-- SOURCE MATERIAL --
[Start of Attachment]

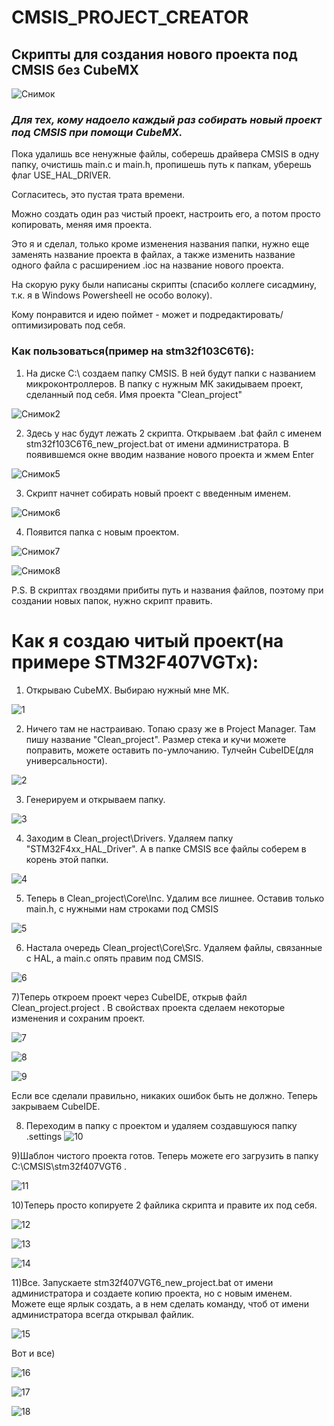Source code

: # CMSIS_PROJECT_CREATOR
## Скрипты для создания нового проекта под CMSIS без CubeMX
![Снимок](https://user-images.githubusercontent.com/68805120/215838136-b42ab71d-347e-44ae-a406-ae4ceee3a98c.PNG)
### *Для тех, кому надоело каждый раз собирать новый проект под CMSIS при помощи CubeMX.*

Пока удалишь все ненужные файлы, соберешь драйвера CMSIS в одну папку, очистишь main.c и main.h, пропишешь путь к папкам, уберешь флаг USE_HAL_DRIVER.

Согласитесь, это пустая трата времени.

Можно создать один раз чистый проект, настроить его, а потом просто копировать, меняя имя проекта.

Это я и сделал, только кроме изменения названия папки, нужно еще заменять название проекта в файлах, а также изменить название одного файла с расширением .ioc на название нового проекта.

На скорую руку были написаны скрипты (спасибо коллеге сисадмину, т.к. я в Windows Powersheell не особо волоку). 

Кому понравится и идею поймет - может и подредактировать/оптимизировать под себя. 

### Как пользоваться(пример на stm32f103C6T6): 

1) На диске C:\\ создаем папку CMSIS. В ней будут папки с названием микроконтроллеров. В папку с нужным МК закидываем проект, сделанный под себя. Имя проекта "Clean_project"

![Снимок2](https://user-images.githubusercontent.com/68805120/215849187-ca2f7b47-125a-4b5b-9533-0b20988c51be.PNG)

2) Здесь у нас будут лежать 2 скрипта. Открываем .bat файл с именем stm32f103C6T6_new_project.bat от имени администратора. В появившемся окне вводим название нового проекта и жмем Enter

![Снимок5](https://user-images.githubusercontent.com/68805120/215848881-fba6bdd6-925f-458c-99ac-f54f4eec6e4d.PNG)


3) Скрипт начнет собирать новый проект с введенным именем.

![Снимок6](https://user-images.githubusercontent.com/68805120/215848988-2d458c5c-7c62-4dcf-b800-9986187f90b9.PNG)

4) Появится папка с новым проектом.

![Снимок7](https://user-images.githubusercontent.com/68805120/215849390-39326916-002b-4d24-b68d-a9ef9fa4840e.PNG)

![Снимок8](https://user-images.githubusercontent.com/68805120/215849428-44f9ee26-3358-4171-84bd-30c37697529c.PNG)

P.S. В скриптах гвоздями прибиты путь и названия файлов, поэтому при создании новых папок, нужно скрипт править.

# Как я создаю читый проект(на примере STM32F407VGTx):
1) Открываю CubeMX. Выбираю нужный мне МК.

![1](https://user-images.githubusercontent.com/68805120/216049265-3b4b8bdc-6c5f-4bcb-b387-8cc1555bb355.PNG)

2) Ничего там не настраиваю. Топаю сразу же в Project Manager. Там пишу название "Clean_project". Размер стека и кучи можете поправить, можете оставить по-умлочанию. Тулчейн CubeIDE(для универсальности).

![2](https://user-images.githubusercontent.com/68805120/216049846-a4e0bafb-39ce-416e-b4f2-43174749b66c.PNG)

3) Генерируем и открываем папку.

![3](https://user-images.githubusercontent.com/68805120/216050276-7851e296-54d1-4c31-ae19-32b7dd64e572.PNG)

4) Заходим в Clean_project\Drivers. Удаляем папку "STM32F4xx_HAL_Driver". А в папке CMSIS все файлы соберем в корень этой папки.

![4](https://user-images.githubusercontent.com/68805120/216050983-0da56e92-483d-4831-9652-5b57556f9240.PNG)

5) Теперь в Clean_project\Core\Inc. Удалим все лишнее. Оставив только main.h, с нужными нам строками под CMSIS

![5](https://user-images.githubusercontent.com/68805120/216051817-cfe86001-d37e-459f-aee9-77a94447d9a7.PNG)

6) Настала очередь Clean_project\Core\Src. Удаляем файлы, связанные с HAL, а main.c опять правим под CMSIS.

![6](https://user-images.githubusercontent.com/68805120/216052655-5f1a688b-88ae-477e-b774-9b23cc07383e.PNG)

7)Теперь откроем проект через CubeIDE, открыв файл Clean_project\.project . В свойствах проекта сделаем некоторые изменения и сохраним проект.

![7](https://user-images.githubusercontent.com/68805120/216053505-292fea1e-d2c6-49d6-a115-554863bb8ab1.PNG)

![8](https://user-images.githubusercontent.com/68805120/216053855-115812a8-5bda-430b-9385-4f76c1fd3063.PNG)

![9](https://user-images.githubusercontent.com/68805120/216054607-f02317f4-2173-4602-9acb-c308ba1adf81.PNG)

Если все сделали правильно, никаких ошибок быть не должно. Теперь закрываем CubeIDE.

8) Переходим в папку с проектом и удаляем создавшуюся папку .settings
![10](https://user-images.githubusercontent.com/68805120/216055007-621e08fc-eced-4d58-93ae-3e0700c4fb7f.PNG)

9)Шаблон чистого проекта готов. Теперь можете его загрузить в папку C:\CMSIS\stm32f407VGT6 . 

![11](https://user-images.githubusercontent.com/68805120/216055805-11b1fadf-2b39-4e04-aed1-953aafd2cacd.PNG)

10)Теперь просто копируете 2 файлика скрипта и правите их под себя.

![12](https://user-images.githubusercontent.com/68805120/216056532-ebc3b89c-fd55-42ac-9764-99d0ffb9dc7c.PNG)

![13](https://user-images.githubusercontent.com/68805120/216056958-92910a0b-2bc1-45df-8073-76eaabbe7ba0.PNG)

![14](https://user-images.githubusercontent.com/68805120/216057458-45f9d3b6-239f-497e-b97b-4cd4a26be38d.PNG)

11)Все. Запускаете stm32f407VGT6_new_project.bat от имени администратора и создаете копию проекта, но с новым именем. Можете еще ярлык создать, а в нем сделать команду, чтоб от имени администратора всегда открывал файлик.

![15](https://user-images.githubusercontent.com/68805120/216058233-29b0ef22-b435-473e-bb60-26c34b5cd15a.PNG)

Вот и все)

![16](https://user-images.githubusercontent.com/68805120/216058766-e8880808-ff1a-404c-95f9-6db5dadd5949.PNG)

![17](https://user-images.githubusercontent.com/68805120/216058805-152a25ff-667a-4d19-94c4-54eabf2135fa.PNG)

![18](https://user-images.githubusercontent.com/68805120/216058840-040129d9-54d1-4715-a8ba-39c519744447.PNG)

[End of Attachment]

Considering only the data above, return the lines in which "CubeIDE" occurs.

-- WRITTEN ANSWER --
2) Ничего там не настраиваю. Топаю сразу же в Project Manager. Там пишу название "Clean_project". Размер стека и кучи можете поправить, можете оставить по-умлочанию. Тулчейн CubeIDE(для универсальности).
7)Теперь откроем проект через CubeIDE, открыв файл Clean_project\.project . В свойствах проекта сделаем некоторые изменения и сохраним проект.
Если все сделали правильно, никаких ошибок быть не должно. Теперь закрываем CubeIDE.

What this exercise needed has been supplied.